■ **Plain-text document sources**
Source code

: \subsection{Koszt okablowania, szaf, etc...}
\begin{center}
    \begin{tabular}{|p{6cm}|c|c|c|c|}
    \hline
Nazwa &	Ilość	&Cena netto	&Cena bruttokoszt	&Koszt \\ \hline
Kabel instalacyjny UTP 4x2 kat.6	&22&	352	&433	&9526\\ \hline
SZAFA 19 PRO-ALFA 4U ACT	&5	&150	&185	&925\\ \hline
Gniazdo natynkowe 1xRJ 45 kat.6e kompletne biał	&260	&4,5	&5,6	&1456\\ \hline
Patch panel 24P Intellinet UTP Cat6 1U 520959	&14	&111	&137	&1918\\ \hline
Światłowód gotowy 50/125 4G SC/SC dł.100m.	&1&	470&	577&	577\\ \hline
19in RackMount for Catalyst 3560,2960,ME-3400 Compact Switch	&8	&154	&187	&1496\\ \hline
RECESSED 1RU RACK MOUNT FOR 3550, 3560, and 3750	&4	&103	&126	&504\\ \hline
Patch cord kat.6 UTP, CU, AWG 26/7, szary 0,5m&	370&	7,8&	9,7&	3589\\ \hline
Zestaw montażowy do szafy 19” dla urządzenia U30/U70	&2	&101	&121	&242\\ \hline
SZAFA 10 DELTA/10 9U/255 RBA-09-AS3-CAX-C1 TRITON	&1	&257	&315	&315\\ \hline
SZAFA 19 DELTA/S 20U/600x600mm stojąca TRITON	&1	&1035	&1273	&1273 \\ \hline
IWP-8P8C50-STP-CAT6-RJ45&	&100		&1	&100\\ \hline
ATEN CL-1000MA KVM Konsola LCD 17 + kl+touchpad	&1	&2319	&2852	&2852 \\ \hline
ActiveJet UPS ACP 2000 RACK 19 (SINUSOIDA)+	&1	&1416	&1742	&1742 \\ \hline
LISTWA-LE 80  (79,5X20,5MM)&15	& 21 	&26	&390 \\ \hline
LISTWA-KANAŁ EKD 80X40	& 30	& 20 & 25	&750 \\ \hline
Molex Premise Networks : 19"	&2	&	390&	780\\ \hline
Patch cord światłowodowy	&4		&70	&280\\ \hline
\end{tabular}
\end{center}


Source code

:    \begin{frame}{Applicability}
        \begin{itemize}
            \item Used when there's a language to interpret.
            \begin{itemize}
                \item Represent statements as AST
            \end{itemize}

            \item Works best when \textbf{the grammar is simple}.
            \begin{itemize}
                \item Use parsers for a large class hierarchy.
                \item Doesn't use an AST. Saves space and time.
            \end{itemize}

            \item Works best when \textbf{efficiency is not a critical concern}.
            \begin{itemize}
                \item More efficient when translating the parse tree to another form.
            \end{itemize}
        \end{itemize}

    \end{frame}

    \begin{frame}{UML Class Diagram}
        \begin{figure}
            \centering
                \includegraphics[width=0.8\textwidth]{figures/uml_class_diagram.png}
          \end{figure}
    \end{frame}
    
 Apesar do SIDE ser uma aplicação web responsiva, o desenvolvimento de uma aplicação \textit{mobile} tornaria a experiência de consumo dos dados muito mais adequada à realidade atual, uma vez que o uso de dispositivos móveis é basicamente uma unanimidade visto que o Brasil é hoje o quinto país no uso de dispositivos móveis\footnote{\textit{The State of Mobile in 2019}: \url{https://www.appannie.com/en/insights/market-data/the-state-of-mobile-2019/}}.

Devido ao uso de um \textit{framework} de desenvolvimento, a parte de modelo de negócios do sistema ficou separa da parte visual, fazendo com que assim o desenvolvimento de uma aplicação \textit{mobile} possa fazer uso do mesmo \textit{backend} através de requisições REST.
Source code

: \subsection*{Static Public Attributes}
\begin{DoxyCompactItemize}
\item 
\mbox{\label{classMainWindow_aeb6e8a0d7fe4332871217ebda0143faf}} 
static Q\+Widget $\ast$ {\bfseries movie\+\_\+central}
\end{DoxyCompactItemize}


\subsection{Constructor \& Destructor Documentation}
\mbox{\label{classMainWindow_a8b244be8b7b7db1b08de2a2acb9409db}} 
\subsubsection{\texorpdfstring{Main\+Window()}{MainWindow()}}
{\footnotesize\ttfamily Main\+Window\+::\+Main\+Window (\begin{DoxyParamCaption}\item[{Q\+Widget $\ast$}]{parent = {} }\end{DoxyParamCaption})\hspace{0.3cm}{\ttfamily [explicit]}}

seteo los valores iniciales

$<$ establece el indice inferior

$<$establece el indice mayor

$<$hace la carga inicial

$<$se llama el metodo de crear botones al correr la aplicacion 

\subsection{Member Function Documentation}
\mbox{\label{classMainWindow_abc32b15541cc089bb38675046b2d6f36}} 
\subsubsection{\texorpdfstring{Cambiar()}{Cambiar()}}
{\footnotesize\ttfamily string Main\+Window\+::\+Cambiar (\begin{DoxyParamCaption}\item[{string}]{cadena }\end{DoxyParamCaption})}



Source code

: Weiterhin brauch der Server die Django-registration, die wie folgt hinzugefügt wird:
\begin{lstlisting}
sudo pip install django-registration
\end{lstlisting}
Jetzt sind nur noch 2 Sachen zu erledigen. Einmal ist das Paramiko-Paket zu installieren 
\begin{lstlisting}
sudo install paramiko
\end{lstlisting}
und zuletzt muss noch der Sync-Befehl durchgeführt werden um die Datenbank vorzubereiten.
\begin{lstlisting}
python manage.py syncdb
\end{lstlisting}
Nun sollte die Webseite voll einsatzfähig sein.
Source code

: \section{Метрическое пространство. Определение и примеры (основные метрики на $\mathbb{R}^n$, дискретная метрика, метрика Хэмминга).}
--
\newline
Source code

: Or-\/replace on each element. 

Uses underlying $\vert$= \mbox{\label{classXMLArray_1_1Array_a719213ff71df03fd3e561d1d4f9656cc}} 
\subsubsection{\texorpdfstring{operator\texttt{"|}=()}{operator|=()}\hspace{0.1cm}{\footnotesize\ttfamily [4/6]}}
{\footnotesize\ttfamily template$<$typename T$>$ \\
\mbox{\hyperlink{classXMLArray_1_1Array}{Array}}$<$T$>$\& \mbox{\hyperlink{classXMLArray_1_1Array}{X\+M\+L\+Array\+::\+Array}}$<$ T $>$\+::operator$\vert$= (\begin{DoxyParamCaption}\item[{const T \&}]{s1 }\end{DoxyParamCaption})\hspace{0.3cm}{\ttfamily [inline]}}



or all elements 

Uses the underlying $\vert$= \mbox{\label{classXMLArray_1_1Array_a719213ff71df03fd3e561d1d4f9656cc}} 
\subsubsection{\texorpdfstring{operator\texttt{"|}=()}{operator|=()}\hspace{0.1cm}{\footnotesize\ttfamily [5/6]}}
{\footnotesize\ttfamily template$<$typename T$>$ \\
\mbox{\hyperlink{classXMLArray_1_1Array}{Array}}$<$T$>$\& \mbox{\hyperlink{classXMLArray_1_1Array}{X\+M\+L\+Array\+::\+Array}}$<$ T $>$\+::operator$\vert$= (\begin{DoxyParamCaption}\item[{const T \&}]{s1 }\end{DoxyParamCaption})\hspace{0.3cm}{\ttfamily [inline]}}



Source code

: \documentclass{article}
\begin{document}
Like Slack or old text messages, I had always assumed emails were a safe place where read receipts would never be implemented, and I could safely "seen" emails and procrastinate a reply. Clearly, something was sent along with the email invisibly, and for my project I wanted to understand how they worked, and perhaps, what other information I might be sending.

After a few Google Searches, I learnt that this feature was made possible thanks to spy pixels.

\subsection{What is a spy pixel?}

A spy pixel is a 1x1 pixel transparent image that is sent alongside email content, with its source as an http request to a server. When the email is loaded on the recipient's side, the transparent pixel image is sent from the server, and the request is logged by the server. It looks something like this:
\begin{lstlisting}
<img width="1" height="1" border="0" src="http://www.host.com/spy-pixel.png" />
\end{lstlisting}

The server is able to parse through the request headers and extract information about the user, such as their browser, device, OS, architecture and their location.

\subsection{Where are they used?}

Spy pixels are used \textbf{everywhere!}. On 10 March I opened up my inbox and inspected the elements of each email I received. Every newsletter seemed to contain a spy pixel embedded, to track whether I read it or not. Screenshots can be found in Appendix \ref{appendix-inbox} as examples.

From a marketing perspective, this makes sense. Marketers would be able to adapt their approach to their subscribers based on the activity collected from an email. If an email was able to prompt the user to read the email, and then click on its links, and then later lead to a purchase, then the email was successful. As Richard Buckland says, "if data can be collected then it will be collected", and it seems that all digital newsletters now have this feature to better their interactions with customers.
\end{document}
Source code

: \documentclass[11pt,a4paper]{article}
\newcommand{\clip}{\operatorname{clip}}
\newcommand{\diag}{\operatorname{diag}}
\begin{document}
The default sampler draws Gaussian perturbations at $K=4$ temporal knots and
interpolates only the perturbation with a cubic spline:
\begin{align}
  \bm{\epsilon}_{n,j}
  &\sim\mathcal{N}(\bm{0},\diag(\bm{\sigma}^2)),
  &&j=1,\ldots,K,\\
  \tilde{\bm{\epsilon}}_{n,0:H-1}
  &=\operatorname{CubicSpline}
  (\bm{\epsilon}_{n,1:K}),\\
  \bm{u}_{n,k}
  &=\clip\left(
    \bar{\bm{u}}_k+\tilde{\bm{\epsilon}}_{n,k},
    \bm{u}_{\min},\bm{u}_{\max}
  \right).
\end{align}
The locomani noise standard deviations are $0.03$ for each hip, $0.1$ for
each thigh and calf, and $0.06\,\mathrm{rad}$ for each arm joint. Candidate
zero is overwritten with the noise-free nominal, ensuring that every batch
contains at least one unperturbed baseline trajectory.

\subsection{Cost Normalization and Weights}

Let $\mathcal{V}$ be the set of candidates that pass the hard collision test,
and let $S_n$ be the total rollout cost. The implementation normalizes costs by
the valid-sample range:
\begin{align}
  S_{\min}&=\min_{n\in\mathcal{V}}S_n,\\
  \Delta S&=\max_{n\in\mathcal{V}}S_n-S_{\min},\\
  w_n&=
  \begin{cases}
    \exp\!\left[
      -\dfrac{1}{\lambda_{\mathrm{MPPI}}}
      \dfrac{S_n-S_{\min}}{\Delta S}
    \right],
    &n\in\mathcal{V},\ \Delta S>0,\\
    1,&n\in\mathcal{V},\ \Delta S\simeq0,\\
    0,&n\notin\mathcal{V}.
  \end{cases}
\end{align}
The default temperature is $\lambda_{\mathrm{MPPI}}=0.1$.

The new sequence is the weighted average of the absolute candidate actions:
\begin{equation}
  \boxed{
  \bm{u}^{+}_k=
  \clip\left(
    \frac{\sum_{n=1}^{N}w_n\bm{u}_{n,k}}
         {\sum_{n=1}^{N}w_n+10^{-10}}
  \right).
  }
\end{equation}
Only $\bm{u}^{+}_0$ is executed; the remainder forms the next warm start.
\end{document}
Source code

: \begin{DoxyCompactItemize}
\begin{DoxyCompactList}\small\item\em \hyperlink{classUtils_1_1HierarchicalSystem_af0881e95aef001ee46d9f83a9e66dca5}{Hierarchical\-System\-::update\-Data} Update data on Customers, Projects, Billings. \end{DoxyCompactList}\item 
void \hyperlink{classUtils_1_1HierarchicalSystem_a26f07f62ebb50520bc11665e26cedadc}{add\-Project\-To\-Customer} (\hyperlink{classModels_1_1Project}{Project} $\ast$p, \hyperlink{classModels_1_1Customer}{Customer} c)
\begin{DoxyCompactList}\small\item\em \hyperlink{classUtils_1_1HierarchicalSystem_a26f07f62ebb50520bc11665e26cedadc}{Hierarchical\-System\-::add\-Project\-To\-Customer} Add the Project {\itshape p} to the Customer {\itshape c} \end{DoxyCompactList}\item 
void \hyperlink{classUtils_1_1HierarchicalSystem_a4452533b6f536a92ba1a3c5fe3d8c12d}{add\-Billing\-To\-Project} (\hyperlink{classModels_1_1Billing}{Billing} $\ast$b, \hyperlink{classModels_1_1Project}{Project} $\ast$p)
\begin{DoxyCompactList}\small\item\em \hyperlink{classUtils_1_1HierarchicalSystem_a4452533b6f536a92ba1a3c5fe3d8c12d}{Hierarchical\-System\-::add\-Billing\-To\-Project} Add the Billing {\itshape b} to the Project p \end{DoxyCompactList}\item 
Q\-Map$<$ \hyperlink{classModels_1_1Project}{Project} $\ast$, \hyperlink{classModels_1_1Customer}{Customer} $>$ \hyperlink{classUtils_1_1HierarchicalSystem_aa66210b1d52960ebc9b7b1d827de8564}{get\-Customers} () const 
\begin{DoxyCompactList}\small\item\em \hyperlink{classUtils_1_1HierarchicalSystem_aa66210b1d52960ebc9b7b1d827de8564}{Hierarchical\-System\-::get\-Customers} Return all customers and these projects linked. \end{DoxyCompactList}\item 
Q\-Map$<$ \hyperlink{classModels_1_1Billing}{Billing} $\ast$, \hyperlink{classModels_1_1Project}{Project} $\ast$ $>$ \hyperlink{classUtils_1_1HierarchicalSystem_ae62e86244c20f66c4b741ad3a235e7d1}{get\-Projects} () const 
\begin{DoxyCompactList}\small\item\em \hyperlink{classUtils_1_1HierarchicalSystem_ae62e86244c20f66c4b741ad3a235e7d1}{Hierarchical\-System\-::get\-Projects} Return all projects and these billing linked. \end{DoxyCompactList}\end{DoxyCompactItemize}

■ **Activity**
The records above should be printed exactly, please, from the first line through the line containing "Patch cord kat.6", with both ends kept and nothing past it.

■ **Solved exercise**
Source code

: \subsection{Koszt okablowania, szaf, etc...}
\begin{center}
    \begin{tabular}{|p{6cm}|c|c|c|c|}
    \hline
Nazwa &	Ilość	&Cena netto	&Cena bruttokoszt	&Koszt \\ \hline
Kabel instalacyjny UTP 4x2 kat.6	&22&	352	&433	&9526\\ \hline
SZAFA 19 PRO-ALFA 4U ACT	&5	&150	&185	&925\\ \hline
Gniazdo natynkowe 1xRJ 45 kat.6e kompletne biał	&260	&4,5	&5,6	&1456\\ \hline
Patch panel 24P Intellinet UTP Cat6 1U 520959	&14	&111	&137	&1918\\ \hline
Światłowód gotowy 50/125 4G SC/SC dł.100m.	&1&	470&	577&	577\\ \hline
19in RackMount for Catalyst 3560,2960,ME-3400 Compact Switch	&8	&154	&187	&1496\\ \hline
RECESSED 1RU RACK MOUNT FOR 3550, 3560, and 3750	&4	&103	&126	&504\\ \hline
Patch cord kat.6 UTP, CU, AWG 26/7, szary 0,5m&	370&	7,8&	9,7&	3589\\ \hline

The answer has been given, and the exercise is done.